Ve benim için antipatik olan Mourinho’nun hakkında yazı yazmamı sağlayan sözü:
-Gazeteci: takım yorgun muydu?
-Mourinho: yorgun mu? günde 15 saat çalışıp ayda birkaç yüz euroyla evine dönen baba yorgun olur, biz değil...
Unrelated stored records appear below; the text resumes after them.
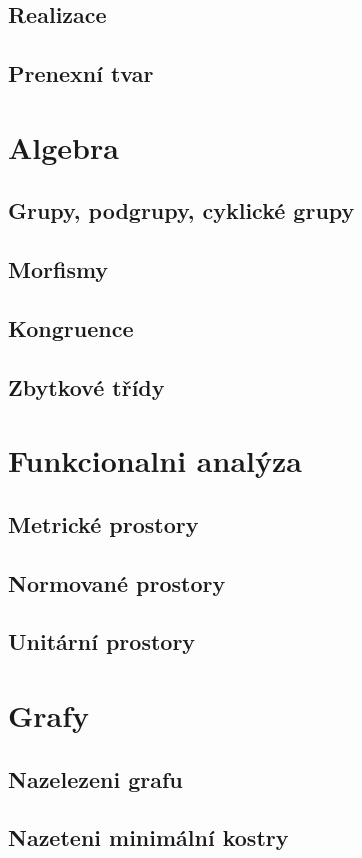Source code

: \documentclass[12pt,a4paper,notitlepage,final]{article}
\begin{document}
\subsection{Realizace}                      
\subsection{Prenexní tvar}                 

\section{Algebra}
\subsection{Grupy, podgrupy, cyklické grupy}  
\subsection{Morfismy}                       
\subsection{Kongruence}                    
\subsection{Zbytkové třídy}               

\section{Funkcionalni analýza}
\subsection{Metrické prostory}           
\subsection{Normované prostory}         
\subsection{Unitární prostory}         

\section{Grafy}
\subsection{Nazelezeni grafu}         
\subsection{Nazeteni minimální kostry}
\end{document}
Evet o bir insan ve gerçekten iyi bir insan ne kadar antipatik görünse de çevresi için kendini feda eden bir insan.Sevmeyebilirsiniz hatta ondan nefret edebilirsiniz.Ancak ona saygı duymalısınız demiyorum.Saygı duymaktan başka çareniz yok çünkü.
Şu an Real’in başında.Söz veriyorum o Real’den gittikten sonra ona olan sevgimi arttıracağım.Yazımı yine onun mükemmel sözlerinden biriyle bitirmek istiyorum.Barcelona deplasmanından önce kendisine gösterilecek tepkinin farkında olarak : “Salı günü sahaya maçtan önce çıkıp, kalabalığın yaratacağı duygunun tadını çıkaracağım.”